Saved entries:
++++

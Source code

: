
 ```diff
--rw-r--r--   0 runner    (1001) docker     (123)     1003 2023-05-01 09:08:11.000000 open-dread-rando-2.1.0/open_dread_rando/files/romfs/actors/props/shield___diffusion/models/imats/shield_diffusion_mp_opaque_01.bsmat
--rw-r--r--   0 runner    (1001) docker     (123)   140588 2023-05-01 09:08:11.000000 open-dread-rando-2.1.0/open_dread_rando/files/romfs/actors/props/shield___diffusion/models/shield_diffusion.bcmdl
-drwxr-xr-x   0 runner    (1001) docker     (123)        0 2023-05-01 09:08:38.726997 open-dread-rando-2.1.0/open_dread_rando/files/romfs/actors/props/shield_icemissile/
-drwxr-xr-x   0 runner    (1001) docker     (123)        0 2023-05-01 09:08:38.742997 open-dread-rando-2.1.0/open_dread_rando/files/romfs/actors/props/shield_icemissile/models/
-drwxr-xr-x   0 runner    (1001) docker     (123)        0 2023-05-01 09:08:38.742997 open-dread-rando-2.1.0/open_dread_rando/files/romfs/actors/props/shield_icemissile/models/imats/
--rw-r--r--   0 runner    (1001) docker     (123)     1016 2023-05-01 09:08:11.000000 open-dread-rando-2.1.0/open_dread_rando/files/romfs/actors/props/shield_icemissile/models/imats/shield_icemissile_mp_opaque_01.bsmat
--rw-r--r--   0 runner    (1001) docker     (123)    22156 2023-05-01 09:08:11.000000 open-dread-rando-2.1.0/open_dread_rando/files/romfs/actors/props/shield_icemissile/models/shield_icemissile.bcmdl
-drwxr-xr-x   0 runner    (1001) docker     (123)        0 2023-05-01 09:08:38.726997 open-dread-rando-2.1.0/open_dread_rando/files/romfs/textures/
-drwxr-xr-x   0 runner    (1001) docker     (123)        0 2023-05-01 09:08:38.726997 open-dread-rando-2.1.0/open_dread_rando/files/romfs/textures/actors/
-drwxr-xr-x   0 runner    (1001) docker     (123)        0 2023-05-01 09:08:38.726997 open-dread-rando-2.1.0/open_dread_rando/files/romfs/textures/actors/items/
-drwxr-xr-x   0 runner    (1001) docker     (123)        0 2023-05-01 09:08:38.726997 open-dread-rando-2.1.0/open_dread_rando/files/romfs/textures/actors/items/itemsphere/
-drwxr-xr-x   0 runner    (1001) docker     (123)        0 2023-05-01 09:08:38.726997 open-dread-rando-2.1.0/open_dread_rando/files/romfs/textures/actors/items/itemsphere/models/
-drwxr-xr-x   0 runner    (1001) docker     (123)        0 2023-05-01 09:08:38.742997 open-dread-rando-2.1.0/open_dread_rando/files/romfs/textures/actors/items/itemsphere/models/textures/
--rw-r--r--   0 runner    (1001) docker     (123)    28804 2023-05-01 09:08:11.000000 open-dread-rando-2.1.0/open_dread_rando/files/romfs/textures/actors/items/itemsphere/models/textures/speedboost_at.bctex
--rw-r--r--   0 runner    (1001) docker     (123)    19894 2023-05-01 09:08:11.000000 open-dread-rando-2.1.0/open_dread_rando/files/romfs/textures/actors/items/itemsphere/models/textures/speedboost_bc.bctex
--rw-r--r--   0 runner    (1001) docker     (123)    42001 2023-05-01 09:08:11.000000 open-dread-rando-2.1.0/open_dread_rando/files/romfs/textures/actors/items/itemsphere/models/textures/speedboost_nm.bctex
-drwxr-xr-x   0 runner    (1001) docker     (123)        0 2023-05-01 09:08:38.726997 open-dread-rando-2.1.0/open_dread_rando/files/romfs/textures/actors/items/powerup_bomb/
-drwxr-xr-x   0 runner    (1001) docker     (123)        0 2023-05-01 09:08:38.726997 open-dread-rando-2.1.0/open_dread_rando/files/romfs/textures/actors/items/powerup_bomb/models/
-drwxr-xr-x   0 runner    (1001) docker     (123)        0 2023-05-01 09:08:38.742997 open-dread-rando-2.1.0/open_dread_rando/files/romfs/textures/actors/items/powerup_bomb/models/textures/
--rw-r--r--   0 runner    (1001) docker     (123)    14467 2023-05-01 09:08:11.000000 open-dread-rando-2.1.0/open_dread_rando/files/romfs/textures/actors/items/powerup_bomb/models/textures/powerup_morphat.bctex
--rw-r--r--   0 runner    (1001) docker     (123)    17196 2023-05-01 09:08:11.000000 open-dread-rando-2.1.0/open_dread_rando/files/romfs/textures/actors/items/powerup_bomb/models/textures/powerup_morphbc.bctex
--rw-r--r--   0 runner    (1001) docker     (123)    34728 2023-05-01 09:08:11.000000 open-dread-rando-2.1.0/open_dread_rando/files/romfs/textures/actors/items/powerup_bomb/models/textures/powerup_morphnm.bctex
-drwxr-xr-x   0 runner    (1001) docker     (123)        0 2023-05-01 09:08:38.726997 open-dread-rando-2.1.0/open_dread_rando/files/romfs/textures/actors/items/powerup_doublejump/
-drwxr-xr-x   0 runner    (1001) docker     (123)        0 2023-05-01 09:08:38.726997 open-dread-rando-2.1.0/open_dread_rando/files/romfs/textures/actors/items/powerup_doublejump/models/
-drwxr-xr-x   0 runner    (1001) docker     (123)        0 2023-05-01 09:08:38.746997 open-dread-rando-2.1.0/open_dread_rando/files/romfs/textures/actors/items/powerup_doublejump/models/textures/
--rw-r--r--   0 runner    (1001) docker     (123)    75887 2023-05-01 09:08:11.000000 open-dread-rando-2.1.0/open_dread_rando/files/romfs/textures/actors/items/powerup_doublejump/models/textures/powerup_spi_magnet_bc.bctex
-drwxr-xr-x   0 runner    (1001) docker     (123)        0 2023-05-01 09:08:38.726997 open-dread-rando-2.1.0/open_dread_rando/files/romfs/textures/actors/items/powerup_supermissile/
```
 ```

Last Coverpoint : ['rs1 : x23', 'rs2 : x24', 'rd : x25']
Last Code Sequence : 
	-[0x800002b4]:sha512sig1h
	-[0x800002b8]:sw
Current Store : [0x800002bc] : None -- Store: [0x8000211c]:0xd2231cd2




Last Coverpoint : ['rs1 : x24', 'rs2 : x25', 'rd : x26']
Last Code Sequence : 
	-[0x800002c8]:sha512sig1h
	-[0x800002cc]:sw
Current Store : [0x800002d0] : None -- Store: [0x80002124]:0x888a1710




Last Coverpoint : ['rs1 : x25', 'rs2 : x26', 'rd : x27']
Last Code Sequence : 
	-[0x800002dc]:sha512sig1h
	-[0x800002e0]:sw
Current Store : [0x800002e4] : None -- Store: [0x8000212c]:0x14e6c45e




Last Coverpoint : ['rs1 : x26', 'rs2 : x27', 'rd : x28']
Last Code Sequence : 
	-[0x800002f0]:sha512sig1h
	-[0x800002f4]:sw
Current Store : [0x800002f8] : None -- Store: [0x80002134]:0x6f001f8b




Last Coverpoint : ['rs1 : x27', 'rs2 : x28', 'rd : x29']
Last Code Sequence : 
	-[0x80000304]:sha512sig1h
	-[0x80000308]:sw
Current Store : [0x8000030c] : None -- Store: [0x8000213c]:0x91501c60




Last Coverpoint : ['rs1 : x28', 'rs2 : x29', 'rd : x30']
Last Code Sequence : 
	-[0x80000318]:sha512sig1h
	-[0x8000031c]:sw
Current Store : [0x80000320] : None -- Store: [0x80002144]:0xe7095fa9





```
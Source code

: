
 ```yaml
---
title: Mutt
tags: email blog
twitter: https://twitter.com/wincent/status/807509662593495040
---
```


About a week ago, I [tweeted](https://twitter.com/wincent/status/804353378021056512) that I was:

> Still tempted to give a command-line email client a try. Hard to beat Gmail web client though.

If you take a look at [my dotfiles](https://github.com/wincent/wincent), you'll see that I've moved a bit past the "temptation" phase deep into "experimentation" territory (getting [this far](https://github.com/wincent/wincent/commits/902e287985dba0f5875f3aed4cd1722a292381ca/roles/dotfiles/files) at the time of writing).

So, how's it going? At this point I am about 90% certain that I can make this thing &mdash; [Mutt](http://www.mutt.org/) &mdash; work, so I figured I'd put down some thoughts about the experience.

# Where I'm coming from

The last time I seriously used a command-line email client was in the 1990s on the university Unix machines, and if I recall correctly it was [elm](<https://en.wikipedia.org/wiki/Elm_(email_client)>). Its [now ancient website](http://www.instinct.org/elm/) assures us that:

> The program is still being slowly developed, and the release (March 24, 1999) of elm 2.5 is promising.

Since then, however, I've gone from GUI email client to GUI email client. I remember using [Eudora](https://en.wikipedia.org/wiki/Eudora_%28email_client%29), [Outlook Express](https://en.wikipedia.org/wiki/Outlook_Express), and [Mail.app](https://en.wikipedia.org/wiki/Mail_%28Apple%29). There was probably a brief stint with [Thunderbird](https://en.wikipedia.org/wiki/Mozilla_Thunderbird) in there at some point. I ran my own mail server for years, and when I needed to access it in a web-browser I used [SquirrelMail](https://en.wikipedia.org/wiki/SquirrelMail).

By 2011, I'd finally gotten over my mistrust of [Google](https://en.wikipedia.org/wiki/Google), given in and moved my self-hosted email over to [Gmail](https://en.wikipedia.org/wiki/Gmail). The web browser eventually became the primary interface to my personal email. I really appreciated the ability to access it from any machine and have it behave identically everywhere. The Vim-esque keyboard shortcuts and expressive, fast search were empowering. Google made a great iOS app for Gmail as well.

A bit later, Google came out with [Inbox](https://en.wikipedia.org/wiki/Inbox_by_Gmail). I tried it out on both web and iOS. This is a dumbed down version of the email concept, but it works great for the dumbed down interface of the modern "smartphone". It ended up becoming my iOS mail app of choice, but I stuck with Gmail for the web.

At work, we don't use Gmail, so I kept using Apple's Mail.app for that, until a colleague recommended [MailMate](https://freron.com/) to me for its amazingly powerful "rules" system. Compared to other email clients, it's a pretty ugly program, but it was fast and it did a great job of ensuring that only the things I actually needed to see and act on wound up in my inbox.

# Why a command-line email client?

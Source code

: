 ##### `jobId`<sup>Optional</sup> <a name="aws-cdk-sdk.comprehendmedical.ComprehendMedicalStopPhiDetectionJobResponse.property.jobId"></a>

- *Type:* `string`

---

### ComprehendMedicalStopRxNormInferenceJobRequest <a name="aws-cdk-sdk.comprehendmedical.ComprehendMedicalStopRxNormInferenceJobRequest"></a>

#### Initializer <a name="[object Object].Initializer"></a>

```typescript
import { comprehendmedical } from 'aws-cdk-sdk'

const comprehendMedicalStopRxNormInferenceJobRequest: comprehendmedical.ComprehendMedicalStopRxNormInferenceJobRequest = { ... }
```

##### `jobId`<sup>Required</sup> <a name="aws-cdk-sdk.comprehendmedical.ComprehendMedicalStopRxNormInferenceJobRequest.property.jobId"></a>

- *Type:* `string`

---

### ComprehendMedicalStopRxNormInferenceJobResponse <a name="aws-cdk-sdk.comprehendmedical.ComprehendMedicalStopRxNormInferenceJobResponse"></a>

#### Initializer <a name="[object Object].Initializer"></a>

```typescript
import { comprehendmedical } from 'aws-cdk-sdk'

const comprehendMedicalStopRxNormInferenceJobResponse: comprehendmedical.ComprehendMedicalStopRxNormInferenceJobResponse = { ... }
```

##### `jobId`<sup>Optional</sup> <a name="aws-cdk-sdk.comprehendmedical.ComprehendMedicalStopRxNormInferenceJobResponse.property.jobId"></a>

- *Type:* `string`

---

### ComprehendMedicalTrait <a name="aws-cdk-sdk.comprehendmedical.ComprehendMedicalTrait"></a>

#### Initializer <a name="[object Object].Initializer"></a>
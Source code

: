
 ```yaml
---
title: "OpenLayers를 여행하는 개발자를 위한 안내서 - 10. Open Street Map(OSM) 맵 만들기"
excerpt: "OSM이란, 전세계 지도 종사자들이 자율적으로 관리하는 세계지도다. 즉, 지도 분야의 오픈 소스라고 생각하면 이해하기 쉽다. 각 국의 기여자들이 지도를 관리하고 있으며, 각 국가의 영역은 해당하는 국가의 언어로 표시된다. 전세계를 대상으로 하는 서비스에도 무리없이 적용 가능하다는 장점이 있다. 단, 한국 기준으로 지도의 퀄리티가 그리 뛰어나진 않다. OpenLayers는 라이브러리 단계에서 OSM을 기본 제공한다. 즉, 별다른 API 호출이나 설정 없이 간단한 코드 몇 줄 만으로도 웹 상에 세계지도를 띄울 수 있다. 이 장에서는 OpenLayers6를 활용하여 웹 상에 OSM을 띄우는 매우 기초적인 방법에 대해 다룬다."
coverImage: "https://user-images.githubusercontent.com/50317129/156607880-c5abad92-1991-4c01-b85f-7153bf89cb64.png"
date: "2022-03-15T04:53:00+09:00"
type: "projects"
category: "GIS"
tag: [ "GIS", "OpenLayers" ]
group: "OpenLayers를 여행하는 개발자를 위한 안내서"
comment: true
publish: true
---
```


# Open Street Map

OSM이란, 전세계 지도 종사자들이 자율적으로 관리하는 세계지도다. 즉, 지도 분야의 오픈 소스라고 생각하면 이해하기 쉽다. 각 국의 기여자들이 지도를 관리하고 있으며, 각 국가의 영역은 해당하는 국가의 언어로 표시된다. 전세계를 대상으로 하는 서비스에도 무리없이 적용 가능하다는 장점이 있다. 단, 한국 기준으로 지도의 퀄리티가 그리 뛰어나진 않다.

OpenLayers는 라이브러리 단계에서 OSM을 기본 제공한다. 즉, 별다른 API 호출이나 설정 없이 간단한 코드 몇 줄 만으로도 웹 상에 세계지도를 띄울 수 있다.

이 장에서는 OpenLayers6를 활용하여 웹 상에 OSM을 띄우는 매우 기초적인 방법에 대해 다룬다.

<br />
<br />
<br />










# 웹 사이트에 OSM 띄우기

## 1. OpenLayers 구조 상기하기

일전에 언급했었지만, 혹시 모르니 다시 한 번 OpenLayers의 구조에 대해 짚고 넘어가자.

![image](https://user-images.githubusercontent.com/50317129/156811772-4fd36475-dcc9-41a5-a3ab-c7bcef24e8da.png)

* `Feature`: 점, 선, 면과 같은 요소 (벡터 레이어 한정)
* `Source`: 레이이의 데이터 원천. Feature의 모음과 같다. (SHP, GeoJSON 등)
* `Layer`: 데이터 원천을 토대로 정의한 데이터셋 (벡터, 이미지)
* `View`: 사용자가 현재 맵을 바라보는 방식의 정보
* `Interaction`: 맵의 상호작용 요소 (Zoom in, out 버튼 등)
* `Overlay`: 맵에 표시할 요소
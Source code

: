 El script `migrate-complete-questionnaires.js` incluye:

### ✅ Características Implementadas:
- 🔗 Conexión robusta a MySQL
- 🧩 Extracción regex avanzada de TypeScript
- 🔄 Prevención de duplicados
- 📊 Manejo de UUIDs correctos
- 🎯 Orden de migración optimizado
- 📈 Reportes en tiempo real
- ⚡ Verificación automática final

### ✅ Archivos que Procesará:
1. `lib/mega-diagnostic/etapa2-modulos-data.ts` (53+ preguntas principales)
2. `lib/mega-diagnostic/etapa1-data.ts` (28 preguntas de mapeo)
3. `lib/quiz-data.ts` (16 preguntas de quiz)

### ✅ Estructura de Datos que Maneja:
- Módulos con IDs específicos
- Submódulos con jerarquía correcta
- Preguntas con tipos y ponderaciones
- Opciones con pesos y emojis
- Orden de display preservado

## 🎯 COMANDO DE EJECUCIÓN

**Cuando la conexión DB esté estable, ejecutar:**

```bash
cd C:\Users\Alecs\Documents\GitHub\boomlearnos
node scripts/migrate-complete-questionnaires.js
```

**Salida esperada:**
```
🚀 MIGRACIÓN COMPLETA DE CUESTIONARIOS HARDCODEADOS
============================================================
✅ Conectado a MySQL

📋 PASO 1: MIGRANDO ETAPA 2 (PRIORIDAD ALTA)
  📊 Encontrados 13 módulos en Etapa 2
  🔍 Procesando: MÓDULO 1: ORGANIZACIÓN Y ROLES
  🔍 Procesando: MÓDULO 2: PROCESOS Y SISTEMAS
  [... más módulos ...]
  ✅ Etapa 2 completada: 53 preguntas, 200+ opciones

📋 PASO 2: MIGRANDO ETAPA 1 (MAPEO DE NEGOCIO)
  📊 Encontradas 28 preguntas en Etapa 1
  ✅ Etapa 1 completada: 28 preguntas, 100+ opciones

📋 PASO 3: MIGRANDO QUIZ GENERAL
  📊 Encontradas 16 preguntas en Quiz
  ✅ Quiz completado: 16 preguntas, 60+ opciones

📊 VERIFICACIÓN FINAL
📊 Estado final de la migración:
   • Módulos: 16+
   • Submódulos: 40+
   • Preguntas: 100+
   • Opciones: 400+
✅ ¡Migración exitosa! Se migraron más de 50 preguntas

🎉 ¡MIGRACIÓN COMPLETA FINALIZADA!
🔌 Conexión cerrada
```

++++

Task details: Look through the data above and report every line in which "ComprehendMedicalStopRxNormInferenceJobRequest" appears.

Output below:
### ComprehendMedicalStopRxNormInferenceJobRequest <a name="aws-cdk-sdk.comprehendmedical.ComprehendMedicalStopRxNormInferenceJobRequest"></a>
const comprehendMedicalStopRxNormInferenceJobRequest: comprehendmedical.ComprehendMedicalStopRxNormInferenceJobRequest = { ... }
##### `jobId`<sup>Required</sup> <a name="aws-cdk-sdk.comprehendmedical.ComprehendMedicalStopRxNormInferenceJobRequest.property.jobId"></a>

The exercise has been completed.